A few weeks ago, the R community went through some handwringing about plotting packages. For outsiders (like me) the details aren't that important, but some brief background might be useful so we can transfer the takeaways to Python. The competing systems are "base R", which is the plotting system built into the language, and ggplot2, Hadley Wickham's implemntation of the grammar of graphics. For those interested in more details, checkout

The most important takeaways, are that

  1. Either system is capable of producing anything the other can
  2. ggplot is usually better for exploratory analysis

Item 2 is not universally agreed upon, and it certainly isn't true for every type of chart, but I'm going to use it as fact for now.

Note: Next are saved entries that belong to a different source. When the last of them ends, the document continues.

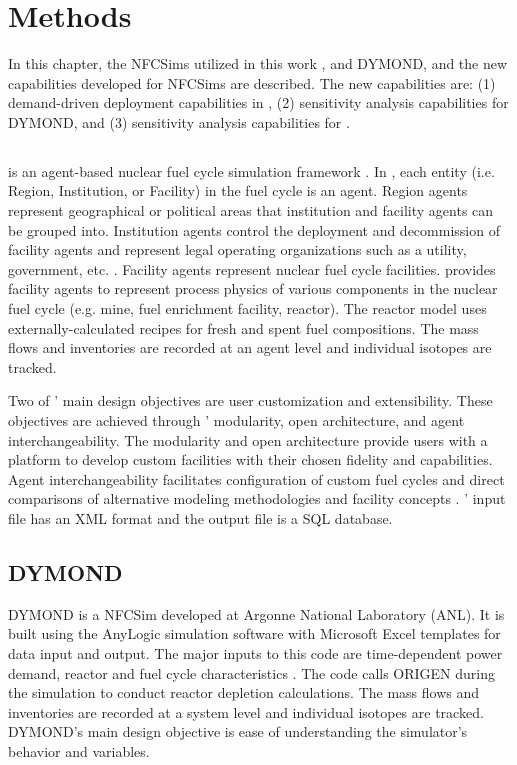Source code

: \chapter{Methods}
\label{chap:3}
In this chapter, the \glspl{NFCSim} utilized in this work
, \Cyclus and DYMOND, and the new capabilities developed for 
\glspl{NFCSim} are described. 
The new capabilities are: 
(1) demand-driven deployment capabilities in \Cyclus, 
(2) sensitivity analysis capabilities for DYMOND, and
(3) sensitivity analysis capabilities for \Cyclus. 

\section{\Cyclus}
\Cyclus is an agent-based nuclear fuel cycle simulation framework 
\cite{huff_fundamental_2016}. 
In \Cyclus, each entity (i.e. Region, Institution, or Facility) in 
the fuel cycle is an agent. 
Region agents represent geographical or political areas that institution
and facility agents can be grouped into. 
Institution agents control the 
deployment and decommission of facility agents 
and represent legal operating organizations such as a 
utility, government, etc. \cite{huff_fundamental_2016}. 
Facility agents represent nuclear fuel cycle facilities. 
\Cycamore \cite{carlsen_cycamore_2014}
provides facility agents to represent process physics of various 
components in the nuclear fuel cycle (e.g. mine, fuel enrichment 
facility, reactor). 
The \Cycamore reactor model uses externally-calculated 
recipes for fresh and spent fuel compositions. 
The mass flows and inventories are recorded at an agent level
and individual isotopes are tracked. 

Two of \Cyclus' main design objectives are user customization and 
extensibility. 
These objectives are achieved through \Cyclus' modularity, 
open architecture, and agent interchangeability. 
The modularity and open architecture provide users with a 
platform to develop custom facilities with their chosen fidelity 
and capabilities. 
Agent interchangeability facilitates configuration of custom fuel 
cycles and direct comparisons of alternative modeling methodologies 
and facility concepts \cite{huff_fundamental_2016}. 
\Cyclus' input file has an XML format and the output file is 
a SQL database. 

\section{DYMOND}
DYMOND \cite{yacout_modeling_2005} is a \gls{NFCSim} developed 
at Argonne National Laboratory (\gls{ANL}). 
It is built using the AnyLogic simulation software with 
Microsoft Excel templates for data input and output. 
The major inputs to this code are time-dependent power demand, 
reactor and fuel cycle characteristics 
\cite{feng_standardized_2016}.   
The code calls ORIGEN \cite{bell_origen_1973} during the simulation 
to conduct reactor depletion calculations. 
The mass flows and inventories are recorded at a system level
and individual isotopes are tracked. 
DYMOND's main design objective is ease of understanding the  
simulator's behavior and variables.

I'm not foolish enough to attempt a formal analogy here, like matplotlib is python's base R. But there's at least a rough comparison: like ggplot2, the combination of pandas and seaborn allows for fast iteration and exploration. You can quickly explore a dataset and transformations of that dataset. When you need to, you can "drop down" into matplotlib for further refinement.

Overview

Here's a brief sketch of the plotting landscape as of April 2016. For some reason, plotting tools feel a bit more personal than other parts of this series so far, so I feel the need to blanket this who discussion in a cavet: this is my personal take, shaped by my personal background and tastes, on how to handle plotting in Python.

Matplotlib

Matplotlib is an amazing project, and is the foundation of pandas' built-in plotting and Seaborn. Matplotlib handles everything from the actual drawing to the screen, to several APIs of various levels. I've found knowing the pyplot api useful. You're less likely to need things like Transforms or artists, but when you do the documentation is there. I'll typically start with a pandas or seaborn plot, and then make adjustments with the pyplot API.

Pandas' builtin-plotting

DataFrame and Series have a .plot namespace, with various chart types available (line, hist, scatter, etc.). Pandas objects additional metadata available that can be used to enhance plots (the Index for a better automatic x-axis then range(n) or Index names as axis labels for example).

And since pandas had fewer backwards compatability constraints, it had a bit better default aesthetics, though matplotlib is addressing this in matplotlib 2.0.

At this point, I see pandas DataFrame.plot as a useful exploratory tool for quick throwaway plots.

Seaborn

Seaborn, created by Michael Waskom, "provides a high-level interface for drawing attractive statistical graphics." Seaborn gives a great API for quickly exploring different visual representations of your data. We'll be focusing on that today

Bokeh

Bokeh is a (still under heavy development) visualiztion library that targets the browser.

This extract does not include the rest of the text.